Il n'y a pas de réponse au singulier, comme il n'y a pas de définition du terroriste au singulier. Une telle réponse pour une organisation aussi complexe ferait forcément fausse route. Il faut séparer le problème de l'EI en Irak, qui doit être résolu dans le cadre du conflit irakien qui se joue depuis maintenant 10 ans, pour permettre l'obsolescence de cette organisation sur le terreau irakien. Il faut diminuer les raisons de la violence sociétale, trouver des solutions pérennes, pas seulement d'union nationale mais une véritable solution à l'injustice qui a prévalu au lendemain de la chute du système baassiste pour faire en sorte que la radicalisation au sein de la société irakienne n'ait plus lieu d'être. Mossoul, la deuxième ville d'Irak, a tout de même accueilli les jihadistes en libérateurs en juin 2014.
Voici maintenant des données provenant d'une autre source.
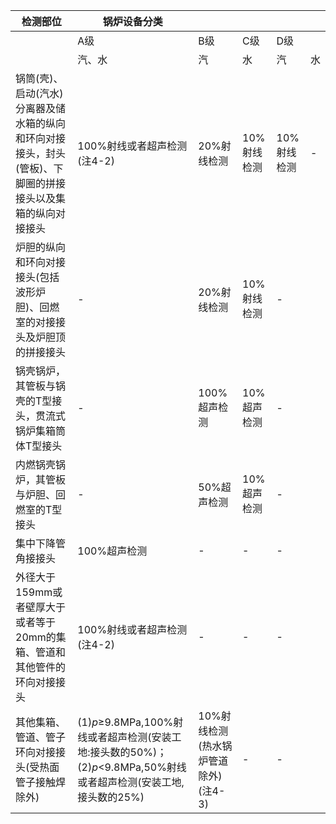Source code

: | 检测部位 | 锅炉设备分类 |  |  |  |  |
| --- | --- | --- | --- | --- | --- |
|  | A级 | B级 | C级 | D级 |  |
|  | 汽、水 | 汽 | 水 | 汽 | 水 |
| 锅筒(壳)、启动(汽水)分离器及储水箱的纵向和环向对接接头，封头(管板)、下脚圈的拼接接头以及集箱的纵向对接接头 | 100%射线或者超声检测(注4-2) | 20%射线检测 | 10%射线检测 | 10%射线检测 | - |
| 炉胆的纵向和环向对接接头(包括波形炉胆)、回燃室的对接接头及炉胆顶的拼接接头 | - | 20%射线检测 | 10%射线检测 | - |  |
| 锅壳锅炉，其管板与锅壳的T型接头，贯流式锅炉集箱筒体T型接头 | - | 100%超声检测 | 10%超声检测 | - |  |
| 内燃锅壳锅炉，其管板与炉胆、回燃室的T型接头 | - | 50%超声检测 | 10%超声检测 | - |  |
| 集中下降管角接接头 | 100%超声检测 | - | - | - |  |
| 外径大于159mm或者壁厚大于或者等于20mm的集箱、管道和其他管件的环向对接接头 | 100%射线或者超声检测(注4-2) | - | - | - |  |
| 其他集箱、管道、管子环向对接接头(受热面管子接触焊除外) | (1)$p\geqslant$9.8MPa,100%射线或者超声检测(安装工地:接头数的50%)；(2)$p<$9.8MPa,50%射线或者超声检测(安装工地,接头数的25%) | 10%射线检测(热水锅炉管道除外)(注4-3) | - | - |  |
En Syrie, de la même manière, la quête de l'obsolescence, c'est la résolution pacifique de la révolution qui a été entamée au nom de la démocratie, des droits de l'homme, et qui a été rejetée par Bachar el-Assad. Une solution ferait en sorte que le Syrien moyen ne trouve aucune utilité à la présence d'une organisation aussi radicale. Enfin, la question des jeunes Occidentaux qui rejoignent la Syrie et l'Irak (80 pays sont touchés par ce phénomène) doit se résoudre dans le contexte de ces pays-là. Il faut apporter une réponse sociétale, politique, une réponse d'intelligence face à ce défi d'époque.
Et de l'humilité ?
Tout bon décideur fait un pas en arrière, évalue, regarde, cherche à élever le débat. Comment le débat est-il tombé si bas aux États-Unis au point qu'un candidat à la présidence (Donald Trump) en vienne à vouloir interdire l'accès à son pays à tous les musulmans, à savoir 1,5 milliard d'individus. Et tout cela est digéré tout de go par les médias, et donc par nos sociétés. Personne ne dit « stop ». Il y a une forme de normalisation, d'abrutissement général, et on se retrouve dans une espèce de fascisation qui se joue au ralenti, comme le prédisait Norman Mailer en 2004.